Luchtdicht bouwen
Kennis | Door de redactie
Geplaatst: 18-11-2016
Naast de warmteweerstand, warmtedoorgang en koudebruggen wordt de bouwfysische kwaliteit van de schil ook beïnvloed door de luchtdichtheid. Daarom bevat het Bouwbesluit ook eisen voor de luchtvolumestroom.
Luchtdicht bouwen Door verlaging van de EPC-eis en verhoging van de thermische isolatie, wordt luchtdichtheid van de schil steeds belangrijker. Door niet goed afgedichte naden en kieren treedt een ongewenste luchtstroom op. Hierdoor vindt vermenging plaats van de koude buitenlucht met warme binnenlucht, waardoor temperatuurschommelingen ontstaan. Het is raadzaam om goede ventilatiemaatregelen te treffen in combinatie met een luchtdichte schil, die rekening houdt met een gezond binnenklimaat. Luchtdicht bouwen betekent dat er geen tot weinig warme lucht via ongewenste exfiltratie kan ontsnappen of koude lucht de woning kan infiltreren.

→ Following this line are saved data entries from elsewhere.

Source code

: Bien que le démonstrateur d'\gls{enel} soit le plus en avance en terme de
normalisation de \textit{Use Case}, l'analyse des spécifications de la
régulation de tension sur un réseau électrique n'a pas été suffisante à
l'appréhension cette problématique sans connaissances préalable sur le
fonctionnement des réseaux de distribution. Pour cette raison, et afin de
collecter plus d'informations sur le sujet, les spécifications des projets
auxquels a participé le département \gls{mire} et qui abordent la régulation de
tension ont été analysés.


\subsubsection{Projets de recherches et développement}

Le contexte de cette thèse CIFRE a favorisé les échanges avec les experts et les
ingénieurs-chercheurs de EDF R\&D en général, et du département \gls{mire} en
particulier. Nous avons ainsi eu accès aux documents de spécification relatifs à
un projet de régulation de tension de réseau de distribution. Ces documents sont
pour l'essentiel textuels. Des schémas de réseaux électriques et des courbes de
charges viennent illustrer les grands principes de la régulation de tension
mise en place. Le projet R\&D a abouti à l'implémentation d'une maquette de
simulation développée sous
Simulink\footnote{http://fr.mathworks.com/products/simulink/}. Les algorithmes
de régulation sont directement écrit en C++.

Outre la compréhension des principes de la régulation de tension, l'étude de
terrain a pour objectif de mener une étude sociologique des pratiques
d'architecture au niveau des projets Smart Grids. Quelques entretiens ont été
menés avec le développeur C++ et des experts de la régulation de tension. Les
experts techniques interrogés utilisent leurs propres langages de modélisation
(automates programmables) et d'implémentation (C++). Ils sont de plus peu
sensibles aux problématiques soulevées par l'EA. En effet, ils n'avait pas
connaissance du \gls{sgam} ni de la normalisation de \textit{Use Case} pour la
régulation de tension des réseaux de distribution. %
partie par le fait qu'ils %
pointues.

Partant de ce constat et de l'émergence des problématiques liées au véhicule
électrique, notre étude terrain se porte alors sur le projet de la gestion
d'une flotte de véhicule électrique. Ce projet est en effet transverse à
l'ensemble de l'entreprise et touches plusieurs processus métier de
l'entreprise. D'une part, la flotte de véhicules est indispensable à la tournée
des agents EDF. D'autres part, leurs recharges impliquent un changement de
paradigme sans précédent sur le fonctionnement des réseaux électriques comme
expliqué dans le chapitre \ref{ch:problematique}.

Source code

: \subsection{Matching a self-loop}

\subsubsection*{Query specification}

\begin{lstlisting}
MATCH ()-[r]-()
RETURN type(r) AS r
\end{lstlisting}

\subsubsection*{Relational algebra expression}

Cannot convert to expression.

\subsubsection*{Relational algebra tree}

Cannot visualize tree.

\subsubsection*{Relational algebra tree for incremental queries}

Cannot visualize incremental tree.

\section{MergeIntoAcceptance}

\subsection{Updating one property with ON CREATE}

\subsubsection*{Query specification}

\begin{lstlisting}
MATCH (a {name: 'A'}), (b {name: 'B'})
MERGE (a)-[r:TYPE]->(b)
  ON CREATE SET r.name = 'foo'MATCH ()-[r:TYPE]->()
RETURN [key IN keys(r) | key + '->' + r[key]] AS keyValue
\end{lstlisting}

Luchtdoorlatendheid (qv10-waarde) De specifieke luchtvolumestroom (qv10;10;spec) wordt bepaald aan de hand van de NEN 8088:(2011). De qv10-waarde geeft de luchtdoorlatendheid van de schil aan in liters (dm3) per seconde per vierkante meter vloeroppervlak. De luchtvolumestroom verschilt per woningsoort, omdat deze afhankelijk is van het bouwjaar, het type woning en de uitvoeringsvariant (plat dak of hellend dak, hoekwoning of tussenwoning). Voor de invoer van de qv10-waarde ten behoeve van de EPC-berekening, zijn in de NEN 2687:(1989) luchtdichtheidsklassen opgesteld. De klassen zijn onderverdeeld in: basis (qv10 > 0,6 dm3/(s·m2)), goed (qv10≤ 0,6 tot >0,15 dm3/(s·m2)) en uitstekend (qv10 ≤ 0,15 dm3/(s·m2)). De maximale volumestroom volgens het Bouwbesluit wordt niet weergegeven in dm3/(s·m2)) maar in m3/s voor het totaal aan verblijfsgebieden. De eis die wordt genoemd in het Bouwbesluit is 0,2 m3/s.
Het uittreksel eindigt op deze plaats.